Communicate status, progress and plans

This can ALL be accomplished with a single, visible, shared and open story wall.  A story wall is a place where you can visually see where a story is in the overall process.  Ideally, the story wall is physical (or at least very visible to everyone).

All three of these items can be seen from a single story board.  Status is just where the story is in the pipeline.  Progress is how far it is along the journey, along with how long it’s been in the current bucket.  Planned work is simply the stories queued up.

Whenever status changes on a story, we move the story from phase to phase.  Whenever anyone wants to know where a story is, they can just look at the wall.  We initial our stories for who’s working on them, so if anyone wants to know more detailed status, they can go ask the individual person currently working on the story.

Identify obstacles

Again, why wait to bring up a blocking issue?  In our story board, we visually indicated a story was blocked by placing it either in a “blocked” bucket at the bottom, or placing a red Post-It note on it.  It was up to the person with the blocked story to communicate with the correct people, as soon as possible.

Set direction and focus

This could be another one of those cases where management should take care of this one.  The direction is to finish stories.  The focus is to finish the story you’re working on.  If you’re done with a story, pick up a new one.

If the process flow is clearly laid out, there really shouldn’t be a question of direction or focus.  For things like product direction, is this something that’s supposed to be communicated on a daily basis?

Build a team

I do admit, daily stand-ups do help build a team.  But for us, it was the shared conversation of how little value we were getting out of our stand-ups any more, besides just observing patterns in other’s daily reports.

I’m just not sure it’s worth stopping the entire line for 10-20 minutes every day to achieve this goal.  There are much more targeted ways for building a team other than a daily stand-up.  Like office Nerf wars, for example.

Achieving the goals

Daily stand-ups are a good way to meet the goals of a daily stand-up.  But that doesn’t mean it’s the only way.  As with any process, it’s important to constantly re-evaluate what the goals and values are, and how they relate back to the ultimate goal of the project.  If the goals are important, we should try to work to the most efficient means of achieving those goals.

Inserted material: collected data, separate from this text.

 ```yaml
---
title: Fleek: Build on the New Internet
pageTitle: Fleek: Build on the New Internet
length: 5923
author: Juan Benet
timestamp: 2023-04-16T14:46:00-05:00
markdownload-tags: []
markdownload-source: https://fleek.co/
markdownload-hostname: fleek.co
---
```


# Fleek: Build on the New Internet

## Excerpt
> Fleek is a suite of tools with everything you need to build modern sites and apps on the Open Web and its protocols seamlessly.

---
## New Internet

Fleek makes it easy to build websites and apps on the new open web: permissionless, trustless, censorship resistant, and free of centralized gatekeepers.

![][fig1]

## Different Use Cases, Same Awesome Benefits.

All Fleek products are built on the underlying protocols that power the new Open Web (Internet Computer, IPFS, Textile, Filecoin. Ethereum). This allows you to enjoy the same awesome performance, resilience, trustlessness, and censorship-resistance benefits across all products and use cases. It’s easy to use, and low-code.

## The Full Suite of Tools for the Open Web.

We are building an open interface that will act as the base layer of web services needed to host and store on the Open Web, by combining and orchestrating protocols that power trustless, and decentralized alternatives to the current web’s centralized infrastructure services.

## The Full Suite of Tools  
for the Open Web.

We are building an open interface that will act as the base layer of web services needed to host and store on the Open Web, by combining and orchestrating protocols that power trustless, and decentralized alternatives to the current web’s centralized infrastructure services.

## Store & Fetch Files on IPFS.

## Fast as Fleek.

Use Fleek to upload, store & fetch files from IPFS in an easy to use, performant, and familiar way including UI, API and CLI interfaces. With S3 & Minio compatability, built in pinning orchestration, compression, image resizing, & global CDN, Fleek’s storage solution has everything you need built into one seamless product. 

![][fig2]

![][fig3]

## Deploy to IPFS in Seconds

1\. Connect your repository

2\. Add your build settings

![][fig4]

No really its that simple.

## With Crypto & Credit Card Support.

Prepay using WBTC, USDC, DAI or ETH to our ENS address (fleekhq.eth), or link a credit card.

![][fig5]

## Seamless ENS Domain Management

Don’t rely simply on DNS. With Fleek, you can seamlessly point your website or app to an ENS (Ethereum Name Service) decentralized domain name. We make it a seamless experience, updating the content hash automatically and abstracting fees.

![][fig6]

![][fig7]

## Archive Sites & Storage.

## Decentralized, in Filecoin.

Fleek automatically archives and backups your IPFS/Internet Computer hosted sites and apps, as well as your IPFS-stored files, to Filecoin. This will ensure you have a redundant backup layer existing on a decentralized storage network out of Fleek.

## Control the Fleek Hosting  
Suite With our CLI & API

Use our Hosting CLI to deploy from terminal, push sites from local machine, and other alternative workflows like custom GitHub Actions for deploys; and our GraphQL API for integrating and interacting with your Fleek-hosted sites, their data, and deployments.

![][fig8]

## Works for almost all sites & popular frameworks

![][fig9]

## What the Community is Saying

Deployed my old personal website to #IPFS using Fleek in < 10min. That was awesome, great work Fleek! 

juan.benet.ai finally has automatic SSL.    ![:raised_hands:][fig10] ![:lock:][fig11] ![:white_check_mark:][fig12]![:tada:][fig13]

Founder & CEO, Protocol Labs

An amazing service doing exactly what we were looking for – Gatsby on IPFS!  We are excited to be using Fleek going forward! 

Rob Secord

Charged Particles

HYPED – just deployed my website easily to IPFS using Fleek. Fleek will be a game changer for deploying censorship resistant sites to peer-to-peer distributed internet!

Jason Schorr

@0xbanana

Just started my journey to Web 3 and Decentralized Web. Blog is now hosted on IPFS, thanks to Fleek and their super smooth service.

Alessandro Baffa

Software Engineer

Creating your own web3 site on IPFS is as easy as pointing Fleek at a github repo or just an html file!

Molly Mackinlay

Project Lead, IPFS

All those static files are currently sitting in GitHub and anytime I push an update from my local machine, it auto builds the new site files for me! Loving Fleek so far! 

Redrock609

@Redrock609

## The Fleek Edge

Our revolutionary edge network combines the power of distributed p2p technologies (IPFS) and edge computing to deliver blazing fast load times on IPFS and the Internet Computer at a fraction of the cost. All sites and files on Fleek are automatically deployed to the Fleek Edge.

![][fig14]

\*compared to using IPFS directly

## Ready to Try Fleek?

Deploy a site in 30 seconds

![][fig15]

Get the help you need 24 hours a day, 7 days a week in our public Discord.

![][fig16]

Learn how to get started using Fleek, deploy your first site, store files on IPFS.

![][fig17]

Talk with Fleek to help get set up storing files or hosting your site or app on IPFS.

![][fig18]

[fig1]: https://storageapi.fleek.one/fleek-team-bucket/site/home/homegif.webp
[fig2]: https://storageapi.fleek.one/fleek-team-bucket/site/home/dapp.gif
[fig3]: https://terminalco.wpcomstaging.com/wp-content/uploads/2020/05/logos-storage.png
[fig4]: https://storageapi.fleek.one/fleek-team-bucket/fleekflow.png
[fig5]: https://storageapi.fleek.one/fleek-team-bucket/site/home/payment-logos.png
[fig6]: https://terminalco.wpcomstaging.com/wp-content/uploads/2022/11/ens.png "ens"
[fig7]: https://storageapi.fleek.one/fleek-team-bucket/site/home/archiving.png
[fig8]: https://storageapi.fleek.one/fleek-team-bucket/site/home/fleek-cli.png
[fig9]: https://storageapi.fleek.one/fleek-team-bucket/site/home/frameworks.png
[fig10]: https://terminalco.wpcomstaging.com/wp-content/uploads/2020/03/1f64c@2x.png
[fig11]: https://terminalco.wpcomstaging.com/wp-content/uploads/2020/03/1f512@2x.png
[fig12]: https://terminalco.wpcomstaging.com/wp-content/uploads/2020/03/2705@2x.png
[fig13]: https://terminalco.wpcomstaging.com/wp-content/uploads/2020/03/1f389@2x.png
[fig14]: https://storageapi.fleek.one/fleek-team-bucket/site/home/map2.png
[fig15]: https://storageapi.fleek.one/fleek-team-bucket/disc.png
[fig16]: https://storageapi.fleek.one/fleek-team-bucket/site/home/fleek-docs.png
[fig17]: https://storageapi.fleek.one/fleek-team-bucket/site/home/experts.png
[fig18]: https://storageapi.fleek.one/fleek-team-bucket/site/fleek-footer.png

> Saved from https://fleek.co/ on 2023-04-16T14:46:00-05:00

For us, moving towards a lean-oriented approach, with a pull-based system, big visible story board, and keeping information visible to all achieved these goals in a more efficient manner.  That’s not to say that daily stand-ups are never a good idea, but I think it’s important to always evaluate the project activities to determine if there are other ways to meet the same goals.  Often, daily stand-ups are the most efficient means to achieve these goals.  In many other cases, it’s not.